Abstract 2536: End-tidal Carbon Dioxide is Less Sensitive for Predicting Death in the Setting of Optimized Cardiopulmonary Resuscitation Quality
INTRODUCTION: End-tidal carbon dioxide (ETCO2) is known to correlate with cardiac output and has been shown to predict death from cardiac arrest. However, ETCO2 is likely affected by CPR quality, which is frequently suboptimal in clinical practice. As a result, the discrimination power of ETCO2 in the setting of optimized CPR is not known.

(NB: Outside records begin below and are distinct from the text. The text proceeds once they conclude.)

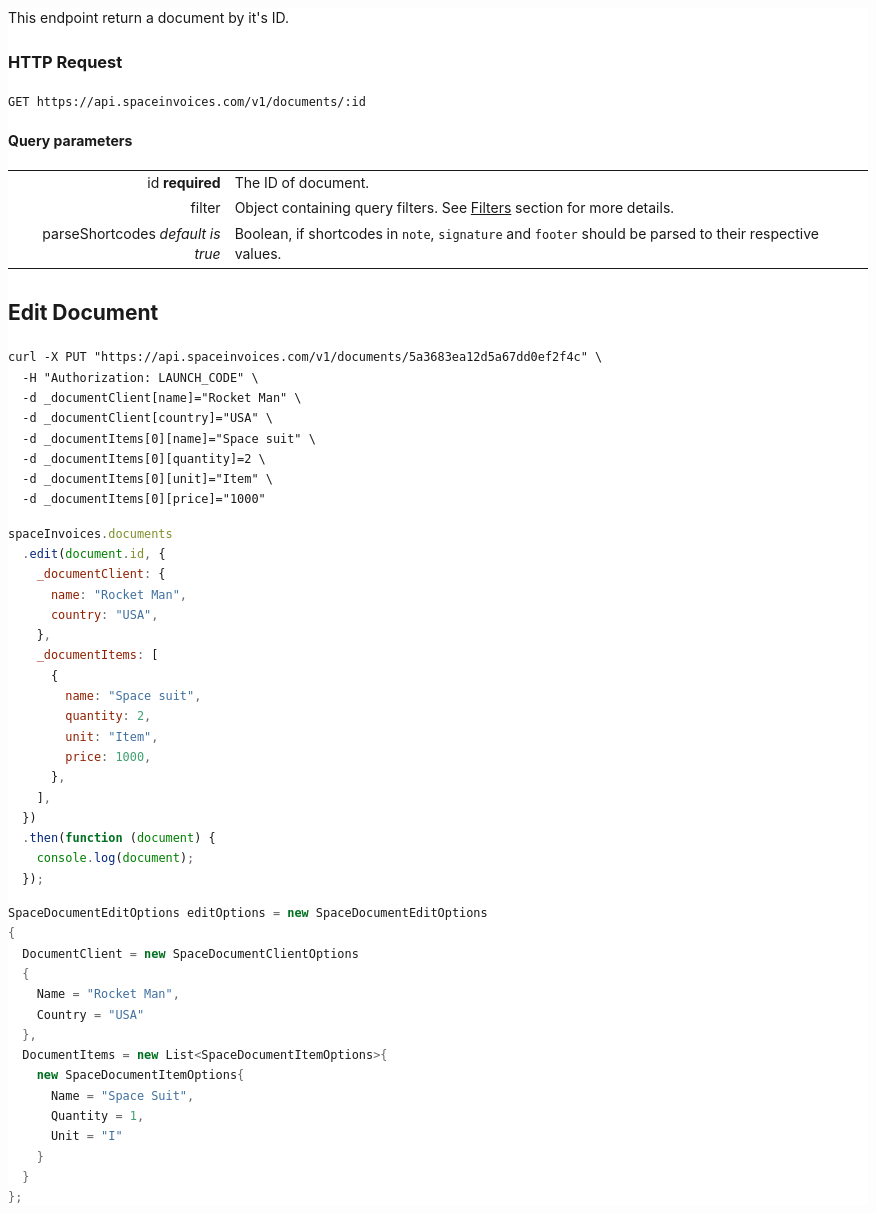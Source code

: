 This endpoint return a document by it's ID.

### HTTP Request

`GET https://api.spaceinvoices.com/v1/documents/:id`

#### Query parameters

|                                     |                                                                                                         |
| ----------------------------------: | ------------------------------------------------------------------------------------------------------- |
|                     id **required** | The ID of document.                                                                                     |
|                              filter | Object containing query filters. See [Filters](#filters) section for more details.                      |
| parseShortcodes _default is *true*_ | Boolean, if shortcodes in `note`, `signature` and `footer` should be parsed to their respective values. |

## Edit Document

```shell
curl -X PUT "https://api.spaceinvoices.com/v1/documents/5a3683ea12d5a67dd0ef2f4c" \
  -H "Authorization: LAUNCH_CODE" \
  -d _documentClient[name]="Rocket Man" \
  -d _documentClient[country]="USA" \
  -d _documentItems[0][name]="Space suit" \
  -d _documentItems[0][quantity]=2 \
  -d _documentItems[0][unit]="Item" \
  -d _documentItems[0][price]="1000"
```

```javascript
spaceInvoices.documents
  .edit(document.id, {
    _documentClient: {
      name: "Rocket Man",
      country: "USA",
    },
    _documentItems: [
      {
        name: "Space suit",
        quantity: 2,
        unit: "Item",
        price: 1000,
      },
    ],
  })
  .then(function (document) {
    console.log(document);
  });
```

```csharp
SpaceDocumentEditOptions editOptions = new SpaceDocumentEditOptions
{
  DocumentClient = new SpaceDocumentClientOptions
  {
    Name = "Rocket Man",
    Country = "USA"
  },
  DocumentItems = new List<SpaceDocumentItemOptions>{
    new SpaceDocumentItemOptions{
      Name = "Space Suit",
      Quantity = 1,
      Unit = "I"
    }
  }
};
```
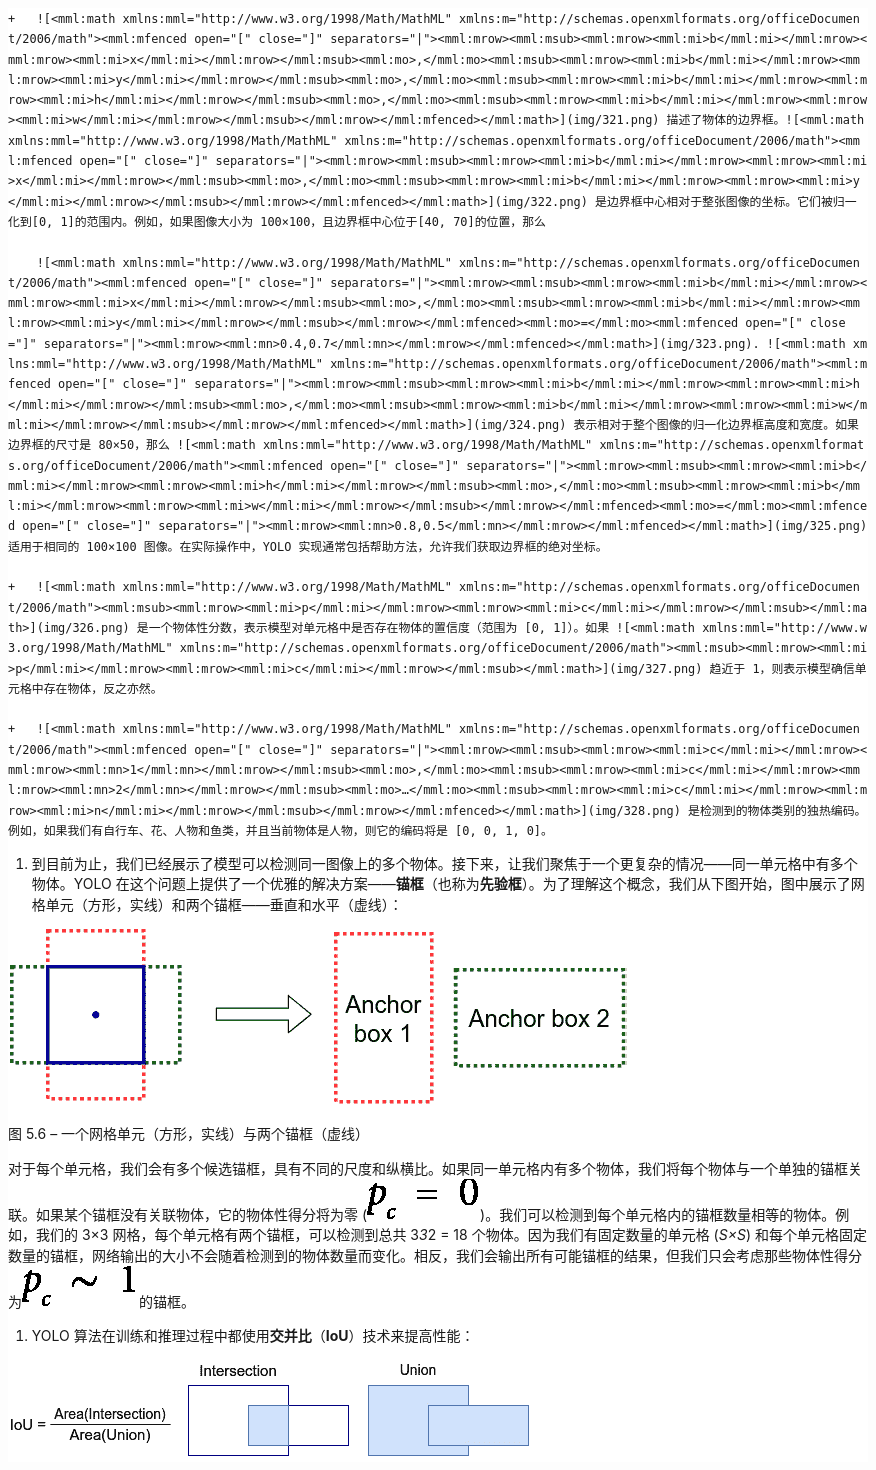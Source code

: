     +   ![<mml:math xmlns:mml="http://www.w3.org/1998/Math/MathML" xmlns:m="http://schemas.openxmlformats.org/officeDocument/2006/math"><mml:mfenced open="[" close="]" separators="|"><mml:mrow><mml:msub><mml:mrow><mml:mi>b</mml:mi></mml:mrow><mml:mrow><mml:mi>x</mml:mi></mml:mrow></mml:msub><mml:mo>,</mml:mo><mml:msub><mml:mrow><mml:mi>b</mml:mi></mml:mrow><mml:mrow><mml:mi>y</mml:mi></mml:mrow></mml:msub><mml:mo>,</mml:mo><mml:msub><mml:mrow><mml:mi>b</mml:mi></mml:mrow><mml:mrow><mml:mi>h</mml:mi></mml:mrow></mml:msub><mml:mo>,</mml:mo><mml:msub><mml:mrow><mml:mi>b</mml:mi></mml:mrow><mml:mrow><mml:mi>w</mml:mi></mml:mrow></mml:msub></mml:mrow></mml:mfenced></mml:math>](img/321.png) 描述了物体的边界框。![<mml:math xmlns:mml="http://www.w3.org/1998/Math/MathML" xmlns:m="http://schemas.openxmlformats.org/officeDocument/2006/math"><mml:mfenced open="[" close="]" separators="|"><mml:mrow><mml:msub><mml:mrow><mml:mi>b</mml:mi></mml:mrow><mml:mrow><mml:mi>x</mml:mi></mml:mrow></mml:msub><mml:mo>,</mml:mo><mml:msub><mml:mrow><mml:mi>b</mml:mi></mml:mrow><mml:mrow><mml:mi>y</mml:mi></mml:mrow></mml:msub></mml:mrow></mml:mfenced></mml:math>](img/322.png) 是边界框中心相对于整张图像的坐标。它们被归一化到[0, 1]的范围内。例如，如果图像大小为 100×100，且边界框中心位于[40, 70]的位置，那么

        ![<mml:math xmlns:mml="http://www.w3.org/1998/Math/MathML" xmlns:m="http://schemas.openxmlformats.org/officeDocument/2006/math"><mml:mfenced open="[" close="]" separators="|"><mml:mrow><mml:msub><mml:mrow><mml:mi>b</mml:mi></mml:mrow><mml:mrow><mml:mi>x</mml:mi></mml:mrow></mml:msub><mml:mo>,</mml:mo><mml:msub><mml:mrow><mml:mi>b</mml:mi></mml:mrow><mml:mrow><mml:mi>y</mml:mi></mml:mrow></mml:msub></mml:mrow></mml:mfenced><mml:mo>=</mml:mo><mml:mfenced open="[" close="]" separators="|"><mml:mrow><mml:mn>0.4,0.7</mml:mn></mml:mrow></mml:mfenced></mml:math>](img/323.png). ![<mml:math xmlns:mml="http://www.w3.org/1998/Math/MathML" xmlns:m="http://schemas.openxmlformats.org/officeDocument/2006/math"><mml:mfenced open="[" close="]" separators="|"><mml:mrow><mml:msub><mml:mrow><mml:mi>b</mml:mi></mml:mrow><mml:mrow><mml:mi>h</mml:mi></mml:mrow></mml:msub><mml:mo>,</mml:mo><mml:msub><mml:mrow><mml:mi>b</mml:mi></mml:mrow><mml:mrow><mml:mi>w</mml:mi></mml:mrow></mml:msub></mml:mrow></mml:mfenced></mml:math>](img/324.png) 表示相对于整个图像的归一化边界框高度和宽度。如果边界框的尺寸是 80×50，那么 ![<mml:math xmlns:mml="http://www.w3.org/1998/Math/MathML" xmlns:m="http://schemas.openxmlformats.org/officeDocument/2006/math"><mml:mfenced open="[" close="]" separators="|"><mml:mrow><mml:msub><mml:mrow><mml:mi>b</mml:mi></mml:mrow><mml:mrow><mml:mi>h</mml:mi></mml:mrow></mml:msub><mml:mo>,</mml:mo><mml:msub><mml:mrow><mml:mi>b</mml:mi></mml:mrow><mml:mrow><mml:mi>w</mml:mi></mml:mrow></mml:msub></mml:mrow></mml:mfenced><mml:mo>=</mml:mo><mml:mfenced open="[" close="]" separators="|"><mml:mrow><mml:mn>0.8,0.5</mml:mn></mml:mrow></mml:mfenced></mml:math>](img/325.png) 适用于相同的 100×100 图像。在实际操作中，YOLO 实现通常包括帮助方法，允许我们获取边界框的绝对坐标。

    +   ![<mml:math xmlns:mml="http://www.w3.org/1998/Math/MathML" xmlns:m="http://schemas.openxmlformats.org/officeDocument/2006/math"><mml:msub><mml:mrow><mml:mi>p</mml:mi></mml:mrow><mml:mrow><mml:mi>c</mml:mi></mml:mrow></mml:msub></mml:math>](img/326.png) 是一个物体性分数，表示模型对单元格中是否存在物体的置信度（范围为 [0, 1]）。如果 ![<mml:math xmlns:mml="http://www.w3.org/1998/Math/MathML" xmlns:m="http://schemas.openxmlformats.org/officeDocument/2006/math"><mml:msub><mml:mrow><mml:mi>p</mml:mi></mml:mrow><mml:mrow><mml:mi>c</mml:mi></mml:mrow></mml:msub></mml:math>](img/327.png) 趋近于 1，则表示模型确信单元格中存在物体，反之亦然。

    +   ![<mml:math xmlns:mml="http://www.w3.org/1998/Math/MathML" xmlns:m="http://schemas.openxmlformats.org/officeDocument/2006/math"><mml:mfenced open="[" close="]" separators="|"><mml:mrow><mml:msub><mml:mrow><mml:mi>c</mml:mi></mml:mrow><mml:mrow><mml:mn>1</mml:mn></mml:mrow></mml:msub><mml:mo>,</mml:mo><mml:msub><mml:mrow><mml:mi>c</mml:mi></mml:mrow><mml:mrow><mml:mn>2</mml:mn></mml:mrow></mml:msub><mml:mo>…</mml:mo><mml:msub><mml:mrow><mml:mi>c</mml:mi></mml:mrow><mml:mrow><mml:mi>n</mml:mi></mml:mrow></mml:msub></mml:mrow></mml:mfenced></mml:math>](img/328.png) 是检测到的物体类别的独热编码。例如，如果我们有自行车、花、人物和鱼类，并且当前物体是人物，则它的编码将是 [0, 0, 1, 0]。

1.  到目前为止，我们已经展示了模型可以检测同一图像上的多个物体。接下来，让我们聚焦于一个更复杂的情况——同一单元格中有多个物体。YOLO 在这个问题上提供了一个优雅的解决方案——**锚框**（也称为**先验框**）。为了理解这个概念，我们从下图开始，图中展示了网格单元（方形，实线）和两个锚框——垂直和水平（虚线）：

![图 5.6 – 一个网格单元（方形，实线）与两个锚框（虚线）](img/B19627_05_6.jpg)

图 5.6 – 一个网格单元（方形，实线）与两个锚框（虚线）

对于每个单元格，我们会有多个候选锚框，具有不同的尺度和纵横比。如果同一单元格内有多个物体，我们将每个物体与一个单独的锚框关联。如果某个锚框没有关联物体，它的物体性得分将为零 (![<mml:math xmlns:mml="http://www.w3.org/1998/Math/MathML" xmlns:m="http://schemas.openxmlformats.org/officeDocument/2006/math"><mml:msub><mml:mrow><mml:mi>p</mml:mi></mml:mrow><mml:mrow><mml:mi>c</mml:mi></mml:mrow></mml:msub><mml:mo>=</mml:mo><mml:mn>0</mml:mn></mml:math>](img/329.png))。我们可以检测到每个单元格内的锚框数量相等的物体。例如，我们的 3×3 网格，每个单元格有两个锚框，可以检测到总共 3*3*2 = 18 个物体。因为我们有固定数量的单元格 (*S×S*) 和每个单元格固定数量的锚框，网络输出的大小不会随着检测到的物体数量而变化。相反，我们会输出所有可能锚框的结果，但我们只会考虑那些物体性得分为![<mml:math xmlns:mml="http://www.w3.org/1998/Math/MathML" xmlns:m="http://schemas.openxmlformats.org/officeDocument/2006/math"><mml:msub><mml:mrow><mml:mi>p</mml:mi></mml:mrow><mml:mrow><mml:mi>c</mml:mi></mml:mrow></mml:msub><mml:mo>∼</mml:mo><mml:mn>1</mml:mn></mml:math>](img/330.png)的锚框。

1.  YOLO 算法在训练和推理过程中都使用**交并比**（**IoU**）技术来提高性能：

![图 5.7 – 交并比（IoU）](img/B19627_05_7.jpg)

METHODS: We conducted a prospective study of consecutive in-hospital cardiac arrests at an academic medical center between 1/06 and 1/08. A CPR-sensing monitor/defibrillator which provided real-time audio visual feedback regarding CPR deficiencies was used. This device collected ETCO2 via a monitor connected in line with the endotracheal tube. Patient demographics and outcomes were abstracted via chart review. Two-sided t-test and Receiver Operator Characteristics (ROC) were used to compare outcomes and assess ETCO2 timepoints.
RESULTS: ETCO2 data were available for 118 patients, with a mean age of 60±16 years. Fifty-two percent were male and ROSC was achieved in 46%. Mean compression depth was 49±10 mm, with a rate of 109±10 and no flow fraction of 0.12±0.20. Ventilation rate was 13±8. The table⇓ below compares various ETCO2 measurements between survivors and non-survivors. Using the previously validated 20 minute ETCO2 value of ≤10 as a cutoff for predicting death yielded a sensitivity of 30%, specificity of 100%, positive predictive value (PPV) of 100%, and negative predictive value (NPV) of 7%. Increasing the cutoff to less than or equal to 25 mmHg raised the sensitivity to 65% and NPV to 13% while maintaining 100% specificity and PPV.
CONCLUSIONS: We demonstrated higher ETCO2 values than have previously been reported in a setting with carefully monitored and preserved CPR quality. As a result, the sensitivity and NPV of the 20 minute ETCO2 cutoff of ≤ 10 mmHg are considerably lower than previously reported, limiting its utility for predicting death. A higher cutoff may be needed to improve accuracy in the setting of optimized CPR quality.